By Dr. Jon Barrett, Division Chief of Maternal and Fetal Medicine at Sunnybrook Health Sciences Centre
Losing a pregnancy can be a devastating experience for women and their families. As a high-risk obstetrician, I have seen firsthand the elation that ends suddenly with a miscarriage or pregnancy loss.
Women understandably have a lot of questions about why this happened to them. They're also dealing with the physical and emotional pain that accompanies a pregnancy loss.
The reality is that as many as one in five pregnancies end in miscarriage each year in Canada. Early pregnancy loss is a miscarriage that happens in the first 20 weeks of pregnancy, and most do occur within this time frame. Late pregnancy loss happens after 20 weeks.

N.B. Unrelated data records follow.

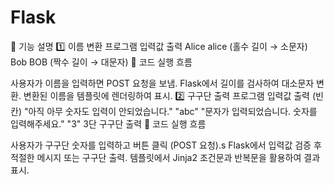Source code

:# Flask

📝 기능 설명
1️⃣ 이름 변환 프로그램
입력값	출력
Alice	alice (홀수 길이 → 소문자)
Bob	BOB (짝수 길이 → 대문자)
📌 코드 실행 흐름

사용자가 이름을 입력하면 POST 요청을 보냄.
Flask에서 길이를 검사하여 대소문자 변환.
변환된 이름을 템플릿에 렌더링하여 표시.
2️⃣ 구구단 출력 프로그램
입력값	출력
(빈칸)	"아직 아무 숫자도 입력이 안되었습니다."
"abc"	"문자가 입력되었습니다. 숫자를 입력해주세요."
"3"	3단 구구단 출력
📌 코드 실행 흐름

사용자가 구구단 숫자를 입력하고 버튼 클릭 (POST 요청).s
Flask에서 입력값 검증 후 적절한 메시지 또는 구구단 출력.
템플릿에서 Jinja2 조건문과 반복문을 활용하여 결과 표시.
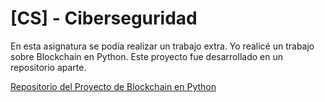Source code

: # [CS] - Ciberseguridad

En esta asignatura se podía realizar un trabajo extra. Yo realicé un trabajo sobre Blockchain en Python. Este proyecto fue desarrollado en un repositorio aparte.

[Repositorio del Proyecto de Blockchain en Python](https://github.com/GrunCrow/blockchain)
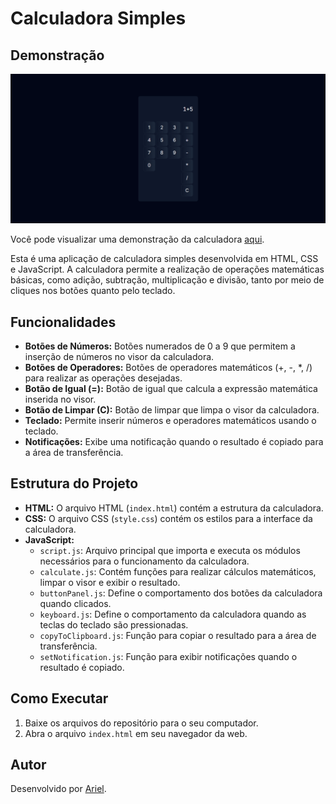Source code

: # Calculadora Simples

## Demonstração
<img src="./docs/img.png" alt="Visualização do projeto"/>

Você pode visualizar uma demonstração da calculadora [aqui](link_para_demo).


Esta é uma aplicação de calculadora simples desenvolvida em HTML, CSS e JavaScript. A calculadora permite a realização de operações matemáticas básicas, como adição, subtração, multiplicação e divisão, tanto por meio de cliques nos botões quanto pelo teclado.

## Funcionalidades

- **Botões de Números:** Botões numerados de 0 a 9 que permitem a inserção de números no visor da calculadora.
- **Botões de Operadores:** Botões de operadores matemáticos (+, -, *, /) para realizar as operações desejadas.
- **Botão de Igual (=):** Botão de igual que calcula a expressão matemática inserida no visor.
- **Botão de Limpar (C):** Botão de limpar que limpa o visor da calculadora.
- **Teclado:** Permite inserir números e operadores matemáticos usando o teclado.
- **Notificações:** Exibe uma notificação quando o resultado é copiado para a área de transferência.

## Estrutura do Projeto

- **HTML:** O arquivo HTML (`index.html`) contém a estrutura da calculadora.
- **CSS:** O arquivo CSS (`style.css`) contém os estilos para a interface da calculadora.
- **JavaScript:**
  - `script.js`: Arquivo principal que importa e executa os módulos necessários para o funcionamento da calculadora.
  - `calculate.js`: Contém funções para realizar cálculos matemáticos, limpar o visor e exibir o resultado.
  - `buttonPanel.js`: Define o comportamento dos botões da calculadora quando clicados.
  - `keyboard.js`: Define o comportamento da calculadora quando as teclas do teclado são pressionadas.
  - `copyToClipboard.js`: Função para copiar o resultado para a área de transferência.
  - `setNotification.js`: Função para exibir notificações quando o resultado é copiado.

## Como Executar

1. Baixe os arquivos do repositório para o seu computador.
2. Abra o arquivo `index.html` em seu navegador da web.



## Autor

Desenvolvido por [Ariel]([link_para_perfil_github](https://github.com/ArielAlael)).
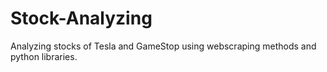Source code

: # Stock-Analyzing
Analyzing stocks of Tesla and GameStop using webscraping methods and python libraries.

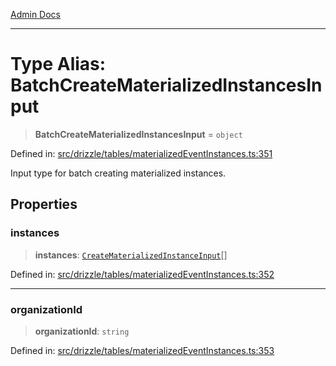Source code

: [Admin Docs](/)

***

# Type Alias: BatchCreateMaterializedInstancesInput

> **BatchCreateMaterializedInstancesInput** = `object`

Defined in: [src/drizzle/tables/materializedEventInstances.ts:351](https://github.com/gautam-divyanshu/talawa-api/blob/1d38acecd3e456f869683fb8dca035a5e42010d5/src/drizzle/tables/materializedEventInstances.ts#L351)

Input type for batch creating materialized instances.

## Properties

### instances

> **instances**: [`CreateMaterializedInstanceInput`](CreateMaterializedInstanceInput.md)[]

Defined in: [src/drizzle/tables/materializedEventInstances.ts:352](https://github.com/gautam-divyanshu/talawa-api/blob/1d38acecd3e456f869683fb8dca035a5e42010d5/src/drizzle/tables/materializedEventInstances.ts#L352)

***

### organizationId

> **organizationId**: `string`

Defined in: [src/drizzle/tables/materializedEventInstances.ts:353](https://github.com/gautam-divyanshu/talawa-api/blob/1d38acecd3e456f869683fb8dca035a5e42010d5/src/drizzle/tables/materializedEventInstances.ts#L353)
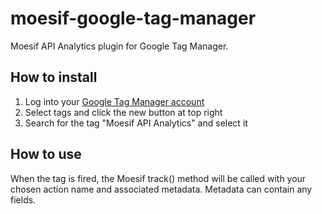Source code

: # moesif-google-tag-manager

Moesif API Analytics plugin for Google Tag Manager. 

## How to install
 1. Log into your [Google Tag Manager account](https://tagmanager.google.com/)
 2. Select tags and click the new button at top right
 3. Search for the tag "Moesif API Analytics" and select it 

## How to use

When the tag is fired, the Moesif track() method will be called with your chosen action name and associated metadata.
Metadata can contain any fields. 
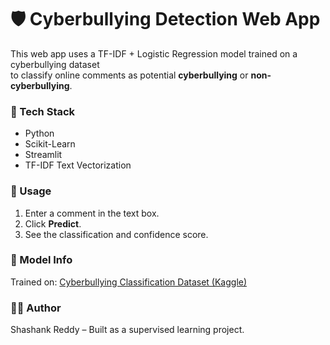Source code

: # 🛡️ Cyberbullying Detection Web App

This web app uses a TF-IDF + Logistic Regression model trained on a cyberbullying dataset  
to classify online comments as potential **cyberbullying** or **non-cyberbullying**.

### 🧠 Tech Stack

- Python
- Scikit-Learn
- Streamlit
- TF-IDF Text Vectorization

### 🚀 Usage

1. Enter a comment in the text box.
2. Click **Predict**.
3. See the classification and confidence score.

### 🧩 Model Info

Trained on: [Cyberbullying Classification Dataset (Kaggle)](https://www.kaggle.com/datasets/andrewmvd/cyberbullying-classification)

### 👨‍💻 Author

Shashank Reddy – Built as a supervised learning project.
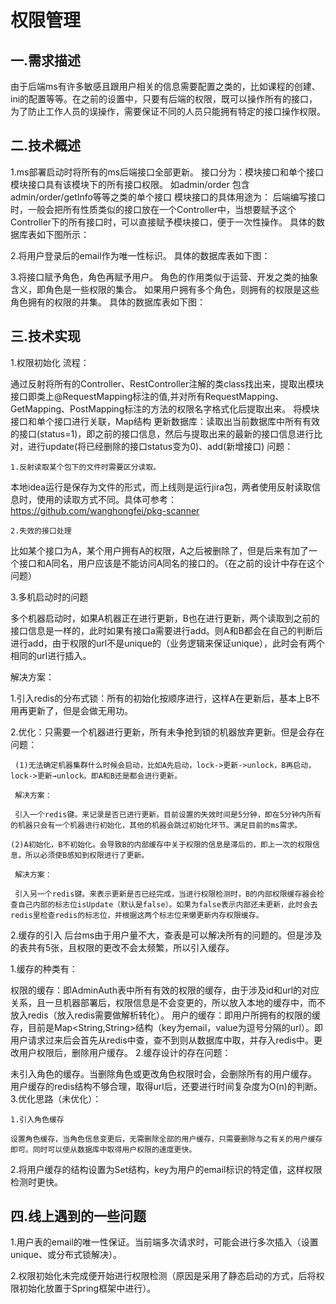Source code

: # 权限管理
## 一.需求描述
  由于后端ms有许多敏感且跟用户相关的信息需要配置之类的，比如课程的创建、ini的配置等等。在之前的设置中，只要有后端的权限，既可以操作所有的接口，为了防止工作人员的误操作，需要保证不同的人员只能拥有特定的接口操作权限。

## 二.技术概述
1.ms部署启动时将所有的ms后端接口全部更新。
  接口分为：模块接口和单个接口
  模块接口具有该模块下的所有接口权限。
  如admin/order  包含  admin/order/getInfo等等之类的单个接口
  模块接口的具体用途为： 
  后端编写接口时，一般会把所有性质类似的接口放在一个Controller中，当想要赋予这个Controller下的所有接口时，可以直接赋予模块接口，便于一次性操作。
   具体的数据库表如下图所示：



2.将用户登录后的email作为唯一性标识。
  具体的数据库表如下图：



3.将接口赋予角色，角色再赋予用户。
  角色的作用类似于运营、开发之类的抽象含义，即角色是一些权限的集合。
  如果用户拥有多个角色，则拥有的权限是这些角色拥有的权限的并集。
  具体的数据库表如下图：







  

## 三.技术实现
1.权限初始化
流程：

通过反射将所有的Controller、RestController注解的类class找出来，提取出模块接口即类上@RequestMapping标注的值,并对所有RequestMapping、GetMapping、PostMapping标注的方法的权限名字格式化后提取出来。
将模块接口和单个接口进行关联，Map结构
更新数据库：读取出当前数据库中所有有效的接口(status=1)，即之前的接口信息，然后与提取出来的最新的接口信息进行比对，进行update(将已经删除的接口status变为0)、add(新增接口)
问题：

    1.反射读取某个包下的文件时需要区分读取。

本地idea运行是保存为文件的形式，而上线则是运行jira包，两者使用反射读取信息时，使用的读取方式不同。具体可参考：https://github.com/wanghongfei/pkg-scanner

    2.失效的接口处理

比如某个接口为A，某个用户拥有A的权限，A之后被删除了，但是后来有加了一个接口和A同名，用户应该是不能访问A同名的接口的。（在之前的设计中存在这个问题）

   3.多机启动时的问题

多个机器启动时，如果A机器正在进行更新，B也在进行更新，两个读取到之前的接口信息是一样的，此时如果有接口a需要进行add。则A和B都会在自己的判断后进行add，由于权限的url不是unique的（业务逻辑来保证unique），此时会有两个相同的url进行插入。

   解决方案：

  1.引入redis的分布式锁：所有的初始化按顺序进行，这样A在更新后，基本上B不用再更新了，但是会做无用功。

  2.优化：只需要一个机器进行更新，所有未争抢到锁的机器放弃更新。但是会存在问题：

     (1)无法确定机器集群什么时候会启动，比如A先启动，lock->更新->unlock，B再启动，lock->更新→unlock。即A和B还是都会进行更新。

     解决方案：

     引入一个redis键。来记录是否已进行更新。目前设置的失效时间是5分钟，即在5分钟内所有的机器只会有一个机器进行初始化，其他的机器会跳过初始化环节。满足目前的ms需求。

    (2)A初始化，B不初始化。会导致B的内部缓存中关于权限的信息是滞后的，即上一次的权限信息，所以必须使B感知到权限进行了更新。

     解决方案：

     引入另一个redis键。来表示更新是否已经完成，当进行权限检测时，B的内部权限缓存器会检查自己内部的标志位isUpdate（默认是false）。如果为false表示内部还未更新，此时会去redis里检查redis的标志位，并根据这两个标志位来懒更新内存权限缓存。

2.缓存的引入
后台ms由于用户量不大，查表是可以解决所有的问题的。但是涉及的表共有5张，且权限的更改不会太频繁，所以引入缓存。

1.缓存的种类有：

权限的缓存：即AdminAuth表中所有有效的权限的缓存，由于涉及id和url的对应关系，且一旦机器部署后，权限信息是不会变更的，所以放入本地的缓存中，而不放入redis（放入redis需要做解析转化）。
用户的缓存：即用户所拥有的权限的缓存，目前是Map<String,String>结构（key为email，value为逗号分隔的url）。即用户请求过来后会首先从redis中查，查不到则从数据库中取，并存入redis中。更改用户权限后，删除用户缓存。
2.缓存设计的存在问题：

未引入角色的缓存。当删除角色或更改角色权限时会，会删除所有的用户缓存。
用户缓存的redis结构不够合理，取得url后，还要进行时间复杂度为O(n)的判断。
3.优化思路（未优化）：

    1.引入角色缓存 

    设置角色缓存，当角色信息变更后，无需删除全部的用户缓存，只需要删除与之有关的用户缓存即可。同时可以使从数据库中取得用户权限的速度更快。

   2.将用户缓存的结构设置为Set<String>结构，key为用户的email标识的特定值，这样权限检测时更快。

## 四.线上遇到的一些问题
1.用户表的email的唯一性保证。当前端多次请求时，可能会进行多次插入（设置unique、或分布式锁解决）。

2.权限初始化未完成便开始进行权限检测（原因是采用了静态启动的方式，后将权限初始化放置于Spring框架中进行）。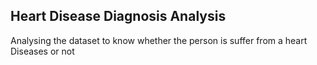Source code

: ## Heart Disease Diagnosis Analysis

Analysing the dataset to know whether the person is suffer from a heart Diseases or not 
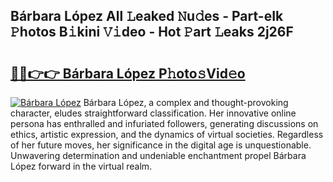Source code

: ## Bárbara López All 𝙻eaked 𝙽u𝚍es - Part-eIk 𝙿hotos B𝚒kini 𝚅𝚒deo - Hot 𝙿art 𝙻eaks 2j26F

# <h2><a href="http://ld3i7mk.urlbe.top/?page=B%c3%a1rbara+L%c3%b3pez">🔗🔗👉👉 Bárbara López P𝚑oto𝚜Vid𝚎o</a></h2>

[![Bárbara López](https://i.imgur.com/eBuTRDB.gif)](http://ld3i7mk.urlbe.top/?page=B%c3%a1rbara+L%c3%b3pez)
Bárbara López, a complex and thought-provoking character, eludes straightforward classification. Her innovative online persona has enthralled and infuriated followers, generating discussions on ethics, artistic expression, and the dynamics of virtual societies. Regardless of her future moves, her significance in the digital age is unquestionable. Unwavering determination and undeniable enchantment propel Bárbara López forward in the virtual realm.
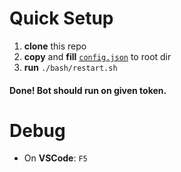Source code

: # Quick Setup

1. **clone** this repo
1. **copy** and **fill** [`config.json`](https://github.com/framefighter/framebot/blob/master/docs/config.json) to root dir
1. **run** `./bash/restart.sh`

#### Done! Bot should run on given token.

# Debug

- On **VSCode**: `F5`
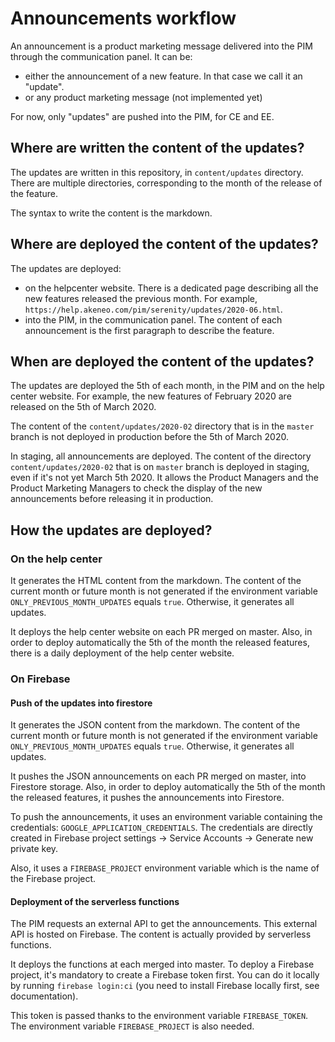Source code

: # Announcements workflow

An announcement is a product marketing message delivered into the PIM through the communication panel. It can be: 
- either the announcement of a new feature. In that case we call it an "update".
- or any product marketing message (not implemented yet)

For now, only "updates" are pushed into the PIM, for CE and EE.

## Where are written the content of the updates?

The updates are written in this repository, in `content/updates` directory. There are multiple directories, corresponding to the month of the release of the feature.

The syntax to write the content is the markdown.

## Where are deployed the content of the updates?

The updates are deployed:

- on the helpcenter website. There is a dedicated page describing all the new features released the previous month. For example, `https://help.akeneo.com/pim/serenity/updates/2020-06.html`.
- into the PIM, in the communication panel. The content of each announcement is the first paragraph to describe the feature.

## When are deployed the content of the updates?

The updates are deployed the 5th of each month, in the PIM and on the help center website. For example, the new features of February 2020 are released on the 5th of March 2020.

The content of the `content/updates/2020-02` directory that is in the `master` branch is not deployed in production before the 5th of March 2020.

In staging, all announcements are deployed. The content of the directory `content/updates/2020-02` that is on `master` branch is deployed in staging, even if it's not yet March 5th 2020. It allows the Product Managers and the Product Marketing Managers to check the display of the new announcements before releasing it in production. 

## How the updates are deployed?

### On the help center

It generates the HTML content from the markdown. The content of the current month or future month is not generated if the environment variable `ONLY_PREVIOUS_MONTH_UPDATES` equals `true`. Otherwise, it generates all updates.

It deploys the help center website on each PR merged on master.
Also, in order to deploy automatically the 5th of the month the released features, there is a daily deployment of the help center website.

### On Firebase

#### Push of the updates into firestore 

It generates the JSON content from the markdown. The content of the current month or future month is not generated if the environment variable `ONLY_PREVIOUS_MONTH_UPDATES` equals `true`. Otherwise, it generates all updates.

It pushes the JSON announcements on each PR merged on master, into Firestore storage.
Also, in order to deploy automatically the 5th of the month the released features, it pushes the announcements into Firestore.

To push the announcements, it uses an environment variable containing the credentials: `GOOGLE_APPLICATION_CREDENTIALS`. The credentials are directly created in Firebase project settings -> Service Accounts -> Generate new private key.

Also, it uses a `FIREBASE_PROJECT` environment variable which is the name of the Firebase project.


#### Deployment of the serverless functions

The PIM requests an external API to get the announcements. This external API is hosted on Firebase. The content is actually provided by serverless functions.

It deploys the functions at each merged into master. To deploy a Firebase project, it's mandatory to create a Firebase token first. You can do it locally by running `firebase login:ci` (you need to install Firebase locally first, see documentation).

This token is passed thanks to the environment variable `FIREBASE_TOKEN`. The environment variable `FIREBASE_PROJECT` is also needed.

I've seen women who have experienced a late loss or the death of a baby within the first month of life and they have gone on to have healthy pregnancies and babies, and there is no greater joy.
If I could say a few things to women who have experienced a pregnancy loss, they would be:
1. This wasn't your fault
Women often feel guilt, thinking a stressful event or something like their previous use of oral contraceptives caused the miscarriage. The majority of time, miscarriage is a random, isolated event and a cause can't be determined.
2. You're not alone
As many as 20 per cent of women experience a miscarriage. There are online communities, such as BabyCenter, that can help you connect with other women who have experienced a loss. It also helps to speak with family and friends about your emotions. PAIL Network also provides support to women and families who have experienced the loss of a pregnancy or baby.
3. Lots of emotions
After a pregnancy loss, you may experience a wide range of emotions. It often starts with denial; you may find yourself in shock or disbelief. You may feel guilt and wonder if you could have done anything to avoid the pregnancy loss (put this out of your mind -- there wasn't). You may also feel angry about your loss. This can include feeling angry at yourself, your partner, even your doctor. Lastly, you may feel symptoms of depression, which can include loss of interest and pleasure in daily activities, eating and sleeping habit changes and difficulty making decisions. Talk to your doctor -- they can help and support you.
4. Take time to grieve
Losing a baby can be tragic no matter how early in pregnancy it happens. Allow yourself, and your family, time to recover and grieve.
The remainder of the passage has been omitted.